In farming nothing can grow without soil. I am sure hydroponics farmers may disagree with this statement, but whether the soil is considered a pile of dirt or a tub of water the principle of growth is the same. You cannot grow anything without a foundation of nutrients.

This principle easily crosses over into the virtual world, particularly website development and growth. To grow your website you need a foundation of nutrients. These nutrients are: Content, Design, and Programming.

Each of these nutrients are dependent upon each other in order to have drastic growth. If you are lacking in one area or the other you may grow, but often not at a rate that can sustain perpetual movement forward.


In web marketing the word organic has a much different meaning than in the brick and mortar world. Organic to a marketer often is in reference to the natural results in the search engines.

I play on the duality of this term to provide my meaning of organic marketing on MyMarketer. Organic, in the web sense, does mean the ebb and flow of natural results in the different search engines, but it also denotes the organic methods used on your website.

These are methods that are not necessarily enhanced by money, such as pay-per-click or banner ads (you can outsource organic tasks, but it isn’t necessary). Instead, organic efforts come from the sweat of your brow and the aches and pains of strenuous hard work.


I use the imagery of fortified foods (i.e. milk enhanced with vitamins A and D, iodized salt, orange juice with calcium, to name just a few) in order to convey the term fortified marketing. In the food industry, fortified products are used to stand out against their competitors.

Obviously, fortified is opposite from organic. To fortify your marketing you are injecting something that does not naturally come about.

Pay-per-click advertising in it is truest sense is fortified marketing. You throw some cash at Google and instant traffic comes your way. This traffic is artificial (at least artificial in the means it was obtained), but it is still great traffic. The fortified in this type of marketing almost always requires a third party to come about.

I went back and forth on whether to put social media optimization as part of fortified marketing, since it requires something other than your website to be successful. However, social media these days is more of an appendage to your website than something completely autonomous, and truly belongs on the organic marketing side of things.
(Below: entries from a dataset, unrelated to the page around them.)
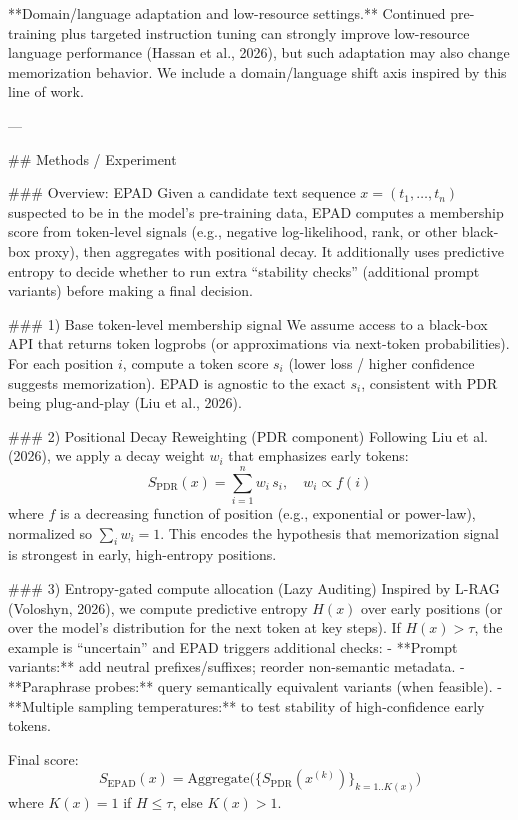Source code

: **Domain/language adaptation and low-resource settings.** Continued pre-training plus targeted instruction tuning can strongly improve low-resource language performance (Hassan et al., 2026), but such adaptation may also change memorization behavior. We include a domain/language shift axis inspired by this line of work.

---

## Methods / Experiment  

### Overview: EPAD  
Given a candidate text sequence \(x = (t_1,\dots,t_n)\) suspected to be in the model’s pre-training data, EPAD computes a membership score from token-level signals (e.g., negative log-likelihood, rank, or other black-box proxy), then aggregates with positional decay. It additionally uses predictive entropy to decide whether to run extra “stability checks” (additional prompt variants) before making a final decision.

### 1) Base token-level membership signal  
We assume access to a black-box API that returns token logprobs (or approximations via next-token probabilities). For each position \(i\), compute a token score \(s_i\) (lower loss / higher confidence suggests memorization). EPAD is agnostic to the exact \(s_i\), consistent with PDR being plug-and-play (Liu et al., 2026).

### 2) Positional Decay Reweighting (PDR component)  
Following Liu et al. (2026), we apply a decay weight \(w_i\) that emphasizes early tokens:
\[
S_{\text{PDR}}(x) = \sum_{i=1}^{n} w_i \, s_i,\quad w_i \propto f(i)
\]
where \(f\) is a decreasing function of position (e.g., exponential or power-law), normalized so \(\sum_i w_i = 1\). This encodes the hypothesis that memorization signal is strongest in early, high-entropy positions.

### 3) Entropy-gated compute allocation (Lazy Auditing)  
Inspired by L-RAG (Voloshyn, 2026), we compute predictive entropy \(H(x)\) over early positions (or over the model’s distribution for the next token at key steps). If \(H(x) > \tau\), the example is “uncertain” and EPAD triggers additional checks:
- **Prompt variants:** add neutral prefixes/suffixes; reorder non-semantic metadata.
- **Paraphrase probes:** query semantically equivalent variants (when feasible).
- **Multiple sampling temperatures:** to test stability of high-confidence early tokens.

Final score:
\[
S_{\text{EPAD}}(x)= \text{Aggregate}\big(\{S_{\text{PDR}}(x^{(k)})\}_{k=1..K(x)}\big)
\]
where \(K(x)=1\) if \(H\le\tau\), else \(K(x)>1\).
When it comes to understanding sustainable marketing I must admit that I am still trying to completely wrap my mind around it. For me, sustainable marketing are efforts that perpetually push your marketing forward. These are the efforts that you organize, launch, optimize, and repeat again what is successful.

Notice I said “perpetually” and not “passively.” To me, passive success is an oxymoron and a myth. Unfortunately, the web marketing industry is the biggest offender when it comes to peddling the passive wealth lie.

Sustainable still means work, but it also means independence. Independence from stormy ups and downs that comes from marketing on the Internet (ahem…the panda update). Independence from using one gimmick after another in order to find the next quick buck. True sustainable marketing will help you successfully evolve as things change.


Ultimately, all our work, all our time, and all our energy goes to the final goal of obtaining the harvest. The harvest is what puts food on our table and money in our pocket. The harvest is our reward.

Our harvest can be great or it can be meager. It completely depends on the effort we put into the work leading up to the harvest. It all goes back to the #1 law of the harvest: You Reap What You Sow.


Using the best tools for the job will only enhance the final outcome. Even a skilled farmer using a horse and plough will have a difficult time keeping up with an average farmer using a tractor with a six furrow plough. The tool shed focuses on finding the tools that will make a marketer’s job easier.

Also, if your tool shed is anything like mine than there a lot of odds and ends in the shed. I’ve added the category xtra in MyMarketer’s tool shed to be a catch all for all things relating to marketing, which don’t fall nicely into my other categories. I also use the xtra category to put many of the old posts that I wrote before setting my marketing mission onto the goals of obtaining “fruitful marketing.”